Florence felt a quickened heart—a thrill that was more than excitement,
too keen for joy. Had he looked at Holden as at a rival? Was he trying,
this negligent Longacre, to arrange to speak with her, to be near her?
Did he miss her so much? He must miss her more.

He handed her out at the club veranda, both her hands in his, and she
could not help giving him one of her old looks. It got away from her.
She saw him flush under it. It went to his head.
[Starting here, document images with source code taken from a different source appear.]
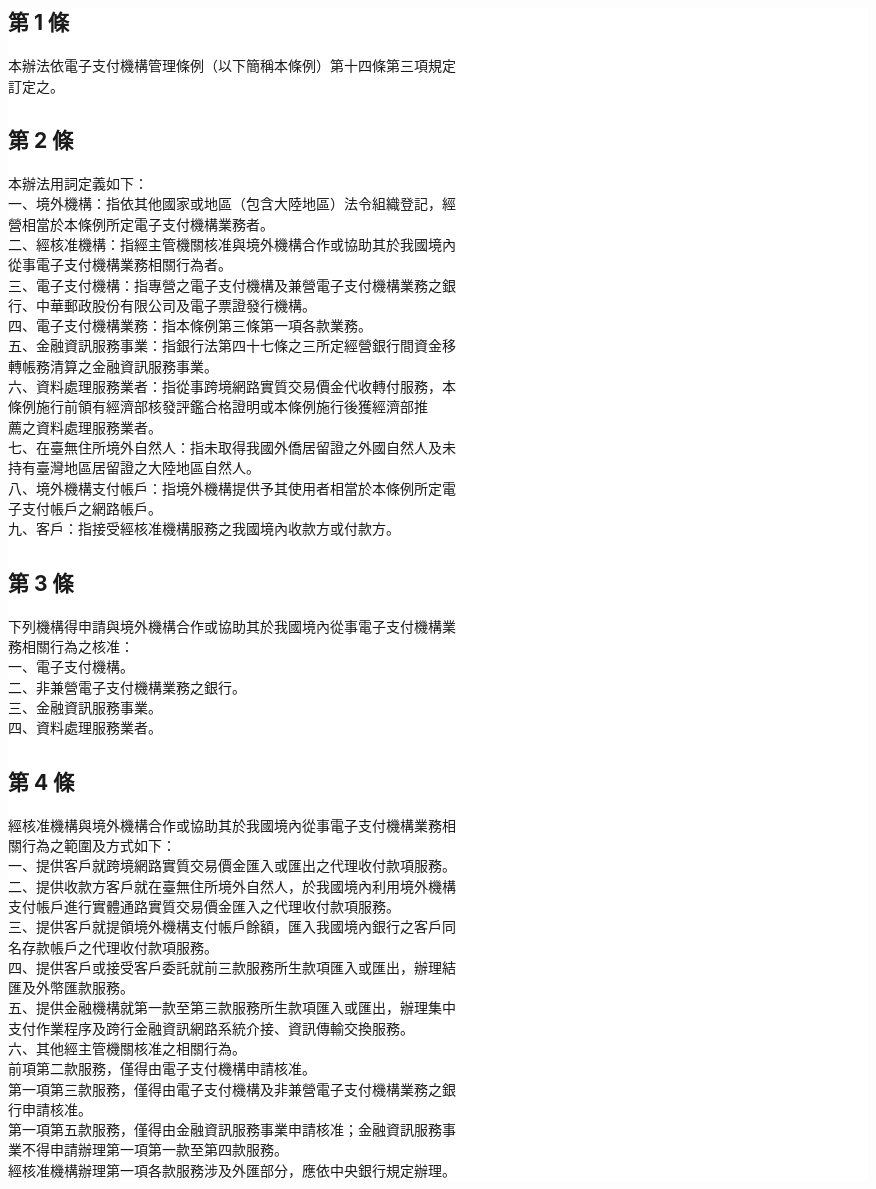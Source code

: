 第 1 條
-------
本辦法依電子支付機構管理條例（以下簡稱本條例）第十四條第三項規定  
訂定之。

第 2 條
-------
本辦法用詞定義如下：  
一、境外機構：指依其他國家或地區（包含大陸地區）法令組織登記，經  
    營相當於本條例所定電子支付機構業務者。  
二、經核准機構：指經主管機關核准與境外機構合作或協助其於我國境內  
    從事電子支付機構業務相關行為者。  
三、電子支付機構：指專營之電子支付機構及兼營電子支付機構業務之銀  
    行、中華郵政股份有限公司及電子票證發行機構。  
四、電子支付機構業務：指本條例第三條第一項各款業務。  
五、金融資訊服務事業：指銀行法第四十七條之三所定經營銀行間資金移  
    轉帳務清算之金融資訊服務事業。  
六、資料處理服務業者：指從事跨境網路實質交易價金代收轉付服務，本  
    條例施行前領有經濟部核發評鑑合格證明或本條例施行後獲經濟部推  
    薦之資料處理服務業者。  
七、在臺無住所境外自然人：指未取得我國外僑居留證之外國自然人及未  
    持有臺灣地區居留證之大陸地區自然人。  
八、境外機構支付帳戶：指境外機構提供予其使用者相當於本條例所定電  
    子支付帳戶之網路帳戶。  
九、客戶：指接受經核准機構服務之我國境內收款方或付款方。

第 3 條
-------
下列機構得申請與境外機構合作或協助其於我國境內從事電子支付機構業  
務相關行為之核准：  
一、電子支付機構。  
二、非兼營電子支付機構業務之銀行。  
三、金融資訊服務事業。  
四、資料處理服務業者。

第 4 條
-------
經核准機構與境外機構合作或協助其於我國境內從事電子支付機構業務相  
關行為之範圍及方式如下：  
一、提供客戶就跨境網路實質交易價金匯入或匯出之代理收付款項服務。  
二、提供收款方客戶就在臺無住所境外自然人，於我國境內利用境外機構  
    支付帳戶進行實體通路實質交易價金匯入之代理收付款項服務。  
三、提供客戶就提領境外機構支付帳戶餘額，匯入我國境內銀行之客戶同  
    名存款帳戶之代理收付款項服務。  
四、提供客戶或接受客戶委託就前三款服務所生款項匯入或匯出，辦理結  
    匯及外幣匯款服務。  
五、提供金融機構就第一款至第三款服務所生款項匯入或匯出，辦理集中  
    支付作業程序及跨行金融資訊網路系統介接、資訊傳輸交換服務。  
六、其他經主管機關核准之相關行為。  
前項第二款服務，僅得由電子支付機構申請核准。  
第一項第三款服務，僅得由電子支付機構及非兼營電子支付機構業務之銀  
行申請核准。  
第一項第五款服務，僅得由金融資訊服務事業申請核准；金融資訊服務事  
業不得申請辦理第一項第一款至第四款服務。  
經核准機構辦理第一項各款服務涉及外匯部分，應依中央銀行規定辦理。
She kept close to Holden. She walked out to the tee with him, as
inconsequently happy, and, she told herself, as silly, as a girl. She
knew that Longacre had builded on his knowledge that, while he and she
played a fairly fast game, Cissy was a notably wild shot and Holden a
duffer. But Florence chose to assume Holden to be her partner, again
relegating Cissy to Longacre; and she waived to Cissy the right of the
first drive, which, though wild, covered a long space in a forward
direction. Longacre’s face, flushed, quivering with irritation, his
drive off—a smashing crack that sent the ball a spinning streak—were
with her memory over all the course, but she managed her game to keep
just from blocking Holden’s, seeing Longacre well away at the second
green as the greater party came out to the tee.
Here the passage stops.